(Saved data entries)

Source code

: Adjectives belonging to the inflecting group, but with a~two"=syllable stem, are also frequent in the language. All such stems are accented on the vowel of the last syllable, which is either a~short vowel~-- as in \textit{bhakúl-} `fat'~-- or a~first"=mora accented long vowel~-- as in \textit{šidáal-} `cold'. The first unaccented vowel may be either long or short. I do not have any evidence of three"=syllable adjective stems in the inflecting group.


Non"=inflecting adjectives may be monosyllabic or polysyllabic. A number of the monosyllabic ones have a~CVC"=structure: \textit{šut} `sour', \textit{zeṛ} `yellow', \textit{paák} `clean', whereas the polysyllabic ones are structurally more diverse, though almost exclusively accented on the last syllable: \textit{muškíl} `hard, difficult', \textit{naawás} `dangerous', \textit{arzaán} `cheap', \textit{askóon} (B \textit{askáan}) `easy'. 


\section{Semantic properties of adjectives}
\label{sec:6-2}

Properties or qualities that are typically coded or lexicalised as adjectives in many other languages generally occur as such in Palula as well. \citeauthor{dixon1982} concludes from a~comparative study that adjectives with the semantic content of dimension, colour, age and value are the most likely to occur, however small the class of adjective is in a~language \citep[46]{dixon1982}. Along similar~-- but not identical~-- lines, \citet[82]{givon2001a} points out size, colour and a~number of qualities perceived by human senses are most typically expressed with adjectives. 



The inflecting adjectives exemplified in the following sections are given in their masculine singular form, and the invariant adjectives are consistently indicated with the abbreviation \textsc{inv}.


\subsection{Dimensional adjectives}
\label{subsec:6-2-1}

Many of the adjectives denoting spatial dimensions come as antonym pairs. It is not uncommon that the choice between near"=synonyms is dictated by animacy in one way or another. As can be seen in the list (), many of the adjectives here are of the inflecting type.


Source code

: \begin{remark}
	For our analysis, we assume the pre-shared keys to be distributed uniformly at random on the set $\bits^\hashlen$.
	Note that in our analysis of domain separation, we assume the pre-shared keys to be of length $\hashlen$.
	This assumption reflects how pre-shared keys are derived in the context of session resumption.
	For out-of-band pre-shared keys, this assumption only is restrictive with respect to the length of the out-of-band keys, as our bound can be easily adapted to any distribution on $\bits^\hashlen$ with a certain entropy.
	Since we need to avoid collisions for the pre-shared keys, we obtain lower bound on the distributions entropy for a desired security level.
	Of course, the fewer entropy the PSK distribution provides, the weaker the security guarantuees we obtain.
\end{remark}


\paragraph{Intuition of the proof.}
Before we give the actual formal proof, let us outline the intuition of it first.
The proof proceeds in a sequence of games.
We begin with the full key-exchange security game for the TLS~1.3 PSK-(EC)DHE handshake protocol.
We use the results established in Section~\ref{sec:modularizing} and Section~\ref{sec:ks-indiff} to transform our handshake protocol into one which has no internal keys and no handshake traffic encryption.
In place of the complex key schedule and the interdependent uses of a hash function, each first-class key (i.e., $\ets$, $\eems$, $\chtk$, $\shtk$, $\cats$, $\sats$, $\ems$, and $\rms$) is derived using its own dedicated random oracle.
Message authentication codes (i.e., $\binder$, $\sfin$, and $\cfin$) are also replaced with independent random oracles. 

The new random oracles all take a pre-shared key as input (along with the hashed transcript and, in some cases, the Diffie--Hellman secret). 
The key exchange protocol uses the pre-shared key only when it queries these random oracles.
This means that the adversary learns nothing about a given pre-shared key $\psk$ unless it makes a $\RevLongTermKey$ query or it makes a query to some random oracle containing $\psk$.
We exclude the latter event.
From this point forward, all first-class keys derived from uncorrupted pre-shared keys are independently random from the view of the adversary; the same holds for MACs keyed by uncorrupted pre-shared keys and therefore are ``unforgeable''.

## Assignment
Beginning with the line that holds "We exclude the latter event.", copy the entries exactly to their last line, and leave out every earlier line.

## Result for this exercise
We exclude the latter event.
From this point forward, all first-class keys derived from uncorrupted pre-shared keys are independently random from the view of the adversary; the same holds for MACs keyed by uncorrupted pre-shared keys and therefore are ``unforgeable''.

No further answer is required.